* **DATASET RECORDS**
● ● ● ● ● ● ●

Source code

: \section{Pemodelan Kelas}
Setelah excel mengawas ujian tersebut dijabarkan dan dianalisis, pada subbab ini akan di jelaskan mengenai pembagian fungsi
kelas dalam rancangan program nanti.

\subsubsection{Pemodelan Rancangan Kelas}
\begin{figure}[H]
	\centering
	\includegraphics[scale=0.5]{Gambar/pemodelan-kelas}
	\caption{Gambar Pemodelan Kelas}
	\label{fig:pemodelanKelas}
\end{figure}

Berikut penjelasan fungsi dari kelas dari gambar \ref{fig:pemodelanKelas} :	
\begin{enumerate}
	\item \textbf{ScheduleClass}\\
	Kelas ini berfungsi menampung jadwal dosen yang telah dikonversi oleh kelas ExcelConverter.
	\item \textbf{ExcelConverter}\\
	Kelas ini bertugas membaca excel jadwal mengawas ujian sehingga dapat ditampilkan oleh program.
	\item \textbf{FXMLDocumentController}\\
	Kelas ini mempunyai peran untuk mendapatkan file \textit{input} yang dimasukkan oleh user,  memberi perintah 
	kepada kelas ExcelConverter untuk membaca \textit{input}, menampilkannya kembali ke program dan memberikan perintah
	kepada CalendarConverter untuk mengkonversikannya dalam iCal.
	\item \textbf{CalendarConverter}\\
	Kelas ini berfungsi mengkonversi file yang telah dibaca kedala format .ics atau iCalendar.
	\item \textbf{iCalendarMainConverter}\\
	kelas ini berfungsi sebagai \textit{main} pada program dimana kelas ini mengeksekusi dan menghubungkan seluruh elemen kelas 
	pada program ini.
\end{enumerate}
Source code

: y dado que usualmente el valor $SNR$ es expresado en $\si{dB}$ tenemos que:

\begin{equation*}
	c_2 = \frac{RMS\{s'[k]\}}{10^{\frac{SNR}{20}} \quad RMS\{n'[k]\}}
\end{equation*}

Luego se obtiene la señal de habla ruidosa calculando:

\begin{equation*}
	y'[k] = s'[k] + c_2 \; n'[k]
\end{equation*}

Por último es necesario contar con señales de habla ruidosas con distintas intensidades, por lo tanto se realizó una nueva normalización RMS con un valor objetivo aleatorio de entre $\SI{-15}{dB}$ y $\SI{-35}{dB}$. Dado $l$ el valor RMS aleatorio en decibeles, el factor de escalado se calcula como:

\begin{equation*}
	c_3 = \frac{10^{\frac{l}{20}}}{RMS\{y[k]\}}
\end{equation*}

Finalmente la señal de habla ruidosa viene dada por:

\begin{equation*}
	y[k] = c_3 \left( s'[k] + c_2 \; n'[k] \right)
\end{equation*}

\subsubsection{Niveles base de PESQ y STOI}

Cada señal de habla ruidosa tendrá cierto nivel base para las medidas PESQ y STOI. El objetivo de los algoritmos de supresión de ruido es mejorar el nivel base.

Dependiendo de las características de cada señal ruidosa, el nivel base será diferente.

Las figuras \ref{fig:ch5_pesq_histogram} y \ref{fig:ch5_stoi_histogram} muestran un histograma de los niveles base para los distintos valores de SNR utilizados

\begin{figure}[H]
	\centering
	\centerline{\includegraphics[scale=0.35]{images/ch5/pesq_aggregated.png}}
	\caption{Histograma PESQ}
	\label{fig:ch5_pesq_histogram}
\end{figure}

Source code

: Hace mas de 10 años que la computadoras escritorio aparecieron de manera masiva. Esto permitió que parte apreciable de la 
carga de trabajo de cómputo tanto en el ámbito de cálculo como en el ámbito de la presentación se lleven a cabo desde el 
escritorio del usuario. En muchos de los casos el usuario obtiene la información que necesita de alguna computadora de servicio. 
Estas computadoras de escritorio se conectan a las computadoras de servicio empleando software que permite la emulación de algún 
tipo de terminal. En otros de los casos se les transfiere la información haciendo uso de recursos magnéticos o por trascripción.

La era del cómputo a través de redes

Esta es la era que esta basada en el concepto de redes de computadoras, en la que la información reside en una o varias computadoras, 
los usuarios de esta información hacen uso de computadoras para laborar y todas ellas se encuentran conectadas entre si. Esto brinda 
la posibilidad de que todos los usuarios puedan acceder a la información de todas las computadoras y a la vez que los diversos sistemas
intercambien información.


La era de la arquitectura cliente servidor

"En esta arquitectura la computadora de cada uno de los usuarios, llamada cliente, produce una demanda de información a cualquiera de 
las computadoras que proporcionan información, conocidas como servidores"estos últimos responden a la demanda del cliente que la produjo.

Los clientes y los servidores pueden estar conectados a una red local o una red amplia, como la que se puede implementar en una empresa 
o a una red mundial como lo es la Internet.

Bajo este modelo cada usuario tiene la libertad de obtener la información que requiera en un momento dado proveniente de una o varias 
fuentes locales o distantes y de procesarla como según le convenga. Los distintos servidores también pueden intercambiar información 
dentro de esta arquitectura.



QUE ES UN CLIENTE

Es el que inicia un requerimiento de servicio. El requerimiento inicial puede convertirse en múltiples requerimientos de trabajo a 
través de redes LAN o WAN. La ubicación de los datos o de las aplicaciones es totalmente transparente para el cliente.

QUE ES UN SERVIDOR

● ● ● ● ● ● ●

I need exact copies of the lines from the one holding "dentro de esta arquitectura." through the end of the records above, and nothing beyond them.

* **OUTPUT OF THE EXERCISE**
dentro de esta arquitectura.



QUE ES UN CLIENTE

Es el que inicia un requerimiento de servicio. El requerimiento inicial puede convertirse en múltiples requerimientos de trabajo a 
través de redes LAN o WAN. La ubicación de los datos o de las aplicaciones es totalmente transparente para el cliente.

QUE ES UN SERVIDOR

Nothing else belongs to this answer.